I remember an occasion last year when I decided to nip to my local micro pub by myself. I had already been there an hour before a regular stopped to ask me if I was on my own and where my partner was. I explained that he would be joining me later but that I had decided to come down early for a couple of beers by myself. The regular was very surprised and commended me on having the confidence to come out on my own. Coming from someone who I would consider to be an independent and confident woman I was taken aback that she said she would never have thought about drinking in the pub on her own when she was younger. To be honest it had never occurred to me that it would be unusual for a young woman to go to the pub by herself, particularly as I have been doing it for some time now.
* * *
A little while ago I was involved in a Twitter thread where a fellow beer writer had asked a question about how people felt visiting a pub or bar on their own. The responses were varied and mostly from a male perspective. I joined the thread explaining that it doesn’t bother me and that I am quite happy to be on my own. I received a reply from the beer writer who hadn’t really thought about it from a female perspective, perhaps assuming that it isn’t something women tend to do. I also received replies from other women who shared their stories of harassment or feelings of uncomfortableness when they have been on their own in a pub or bar environment. These comments saddened me, especially as I have not experienced problems like these whilst I’ve been by myself. We have just had International Women’s Day on 8th March, a day to celebrate the great achievements of women as well as continue to raise awareness, but we still read stories of women who feel unable to do very basic things on their own. In this day and age, if men are able to go out to a pub or bar on their own then why would it be different for women?
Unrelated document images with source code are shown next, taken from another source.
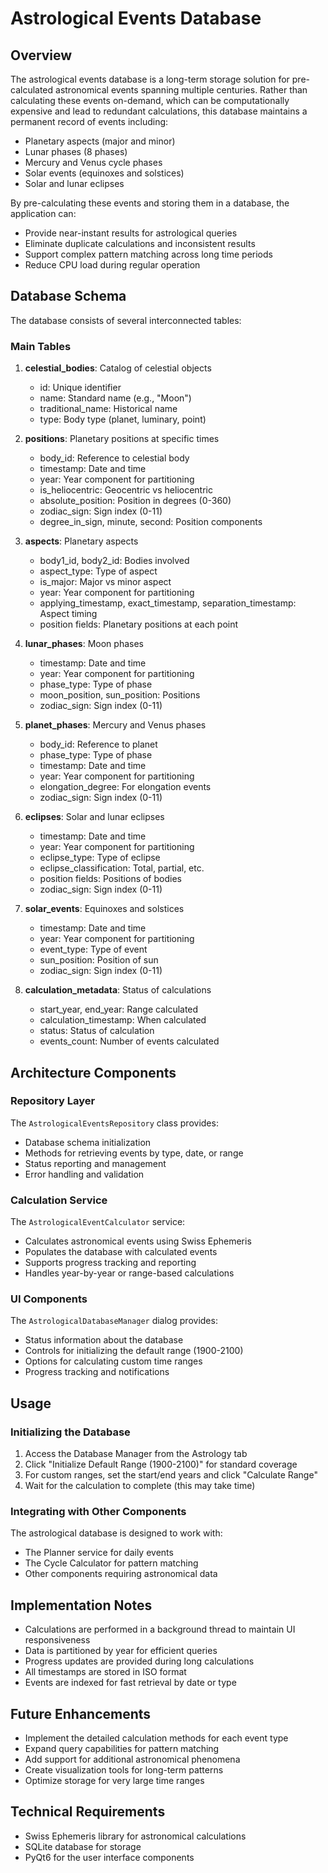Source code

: # Astrological Events Database

## Overview

The astrological events database is a long-term storage solution for pre-calculated astronomical events spanning multiple centuries. Rather than calculating these events on-demand, which can be computationally expensive and lead to redundant calculations, this database maintains a permanent record of events including:

- Planetary aspects (major and minor)
- Lunar phases (8 phases)
- Mercury and Venus cycle phases
- Solar events (equinoxes and solstices)
- Solar and lunar eclipses

By pre-calculating these events and storing them in a database, the application can:
- Provide near-instant results for astrological queries
- Eliminate duplicate calculations and inconsistent results
- Support complex pattern matching across long time periods
- Reduce CPU load during regular operation

## Database Schema

The database consists of several interconnected tables:

### Main Tables

1. **celestial_bodies**: Catalog of celestial objects
   - id: Unique identifier
   - name: Standard name (e.g., "Moon")
   - traditional_name: Historical name
   - type: Body type (planet, luminary, point)

2. **positions**: Planetary positions at specific times
   - body_id: Reference to celestial body
   - timestamp: Date and time
   - year: Year component for partitioning
   - is_heliocentric: Geocentric vs heliocentric
   - absolute_position: Position in degrees (0-360)
   - zodiac_sign: Sign index (0-11)
   - degree_in_sign, minute, second: Position components

3. **aspects**: Planetary aspects
   - body1_id, body2_id: Bodies involved
   - aspect_type: Type of aspect
   - is_major: Major vs minor aspect
   - year: Year component for partitioning
   - applying_timestamp, exact_timestamp, separation_timestamp: Aspect timing
   - position fields: Planetary positions at each point

4. **lunar_phases**: Moon phases
   - timestamp: Date and time
   - year: Year component for partitioning
   - phase_type: Type of phase
   - moon_position, sun_position: Positions
   - zodiac_sign: Sign index (0-11)

5. **planet_phases**: Mercury and Venus phases
   - body_id: Reference to planet
   - phase_type: Type of phase
   - timestamp: Date and time
   - year: Year component for partitioning
   - elongation_degree: For elongation events
   - zodiac_sign: Sign index (0-11)

6. **eclipses**: Solar and lunar eclipses
   - timestamp: Date and time
   - year: Year component for partitioning
   - eclipse_type: Type of eclipse
   - eclipse_classification: Total, partial, etc.
   - position fields: Positions of bodies
   - zodiac_sign: Sign index (0-11)

7. **solar_events**: Equinoxes and solstices
   - timestamp: Date and time
   - year: Year component for partitioning
   - event_type: Type of event
   - sun_position: Position of sun
   - zodiac_sign: Sign index (0-11)

8. **calculation_metadata**: Status of calculations
   - start_year, end_year: Range calculated
   - calculation_timestamp: When calculated
   - status: Status of calculation
   - events_count: Number of events calculated

## Architecture Components

### Repository Layer

The `AstrologicalEventsRepository` class provides:
- Database schema initialization
- Methods for retrieving events by type, date, or range
- Status reporting and management
- Error handling and validation

### Calculation Service

The `AstrologicalEventCalculator` service:
- Calculates astronomical events using Swiss Ephemeris
- Populates the database with calculated events
- Supports progress tracking and reporting
- Handles year-by-year or range-based calculations

### UI Components

The `AstrologicalDatabaseManager` dialog provides:
- Status information about the database
- Controls for initializing the default range (1900-2100)
- Options for calculating custom time ranges
- Progress tracking and notifications

## Usage

### Initializing the Database

1. Access the Database Manager from the Astrology tab
2. Click "Initialize Default Range (1900-2100)" for standard coverage
3. For custom ranges, set the start/end years and click "Calculate Range"
4. Wait for the calculation to complete (this may take time)

### Integrating with Other Components

The astrological database is designed to work with:
- The Planner service for daily events
- The Cycle Calculator for pattern matching
- Other components requiring astronomical data

## Implementation Notes

- Calculations are performed in a background thread to maintain UI responsiveness
- Data is partitioned by year for efficient queries
- Progress updates are provided during long calculations
- All timestamps are stored in ISO format
- Events are indexed for fast retrieval by date or type

## Future Enhancements

- Implement the detailed calculation methods for each event type
- Expand query capabilities for pattern matching
- Add support for additional astronomical phenomena
- Create visualization tools for long-term patterns
- Optimize storage for very large time ranges

## Technical Requirements

- Swiss Ephemeris library for astronomical calculations
- SQLite database for storage
- PyQt6 for the user interface components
The answer is sadly to do with the safety of women, an issue that has recently been highlighted after the tragic news of Sarah Everard. At some point in every woman’s life we have probably felt vulnerable when we have been in situations on our own. I am fortunate that I live in a small town, in an area where crime is relatively low but this doesn’t make me any more complacent. Although I am confident to go to a bar, taproom or pub on my own I have realised that I consider my own safety without really thinking about it. Mentally I have already prepared a risk assessment before I leave home, almost as if it is instinctive. I only go to places that I am familiar with, I know the surrounding area and I know the best ways to get there, whether that be on foot or by taxi. Many of the pubs and taprooms I visit I am familiar with the staff so I know if I had any trouble I could seek help. The beer community, micro pubs and tap rooms are very inclusive and strive to create a safe and fun environment for everyone which is something to be proud of. I have never had feelings of being uncomfortable or unwelcome in any of the bars or taprooms I have visited and I have always felt secure as well as relaxed to be by myself, which is something that I think should be commended.
Whilst I am very much looking forward to being able to meet in pubs again with my friends and family, as I have really missed having that social interaction, a part of me is also ready to go back out to the bars and taprooms on my own again. I hope that the recent boost of awareness following the Sarah Everard case will encourage people to continue to look out for one another so that everyone can make it home safely.